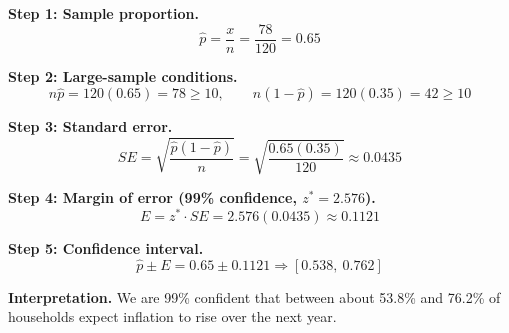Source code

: 	\textbf{Step 1: Sample proportion.}
	\[
	\hat{p} = \frac{x}{n} = \frac{78}{120} = 0.65
	\]
	
	\textbf{Step 2: Large-sample conditions.}
	\[
	n\hat{p} = 120(0.65) = 78 \ge 10, \qquad n(1-\hat{p}) = 120(0.35) = 42 \ge 10
	\]
	
	\textbf{Step 3: Standard error.}
	\[
	SE = \sqrt{\frac{\hat{p}(1-\hat{p})}{n}} = \sqrt{\frac{0.65(0.35)}{120}} \approx 0.0435
	\]
	
	\textbf{Step 4: Margin of error (99\% confidence, \(z^* = 2.576\)).}
	\[
	E = z^* \cdot SE = 2.576(0.0435) \approx 0.1121
	\]
	
	\textbf{Step 5: Confidence interval.}
	\[
	\hat{p} \pm E = 0.65 \pm 0.1121 \Rightarrow [0.538,\ 0.762]
	\]
	
	\textbf{Interpretation.}
	We are 99\% confident that between about 53.8\% and 76.2\% of households expect inflation to rise over the next year.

****************************************

▶ [Problem statement] Only a word-for-word repetition of the lines from the one containing "E = z^* \cdot" to the final line of the data above counts as the answer.

▶ [Solution]
	E = z^* \cdot SE = 2.576(0.0435) \approx 0.1121
	\]
	
	\textbf{Step 5: Confidence interval.}
	\[
	\hat{p} \pm E = 0.65 \pm 0.1121 \Rightarrow [0.538,\ 0.762]
	\]
	
	\textbf{Interpretation.}
	We are 99\% confident that between about 53.8\% and 76.2\% of households expect inflation to rise over the next year.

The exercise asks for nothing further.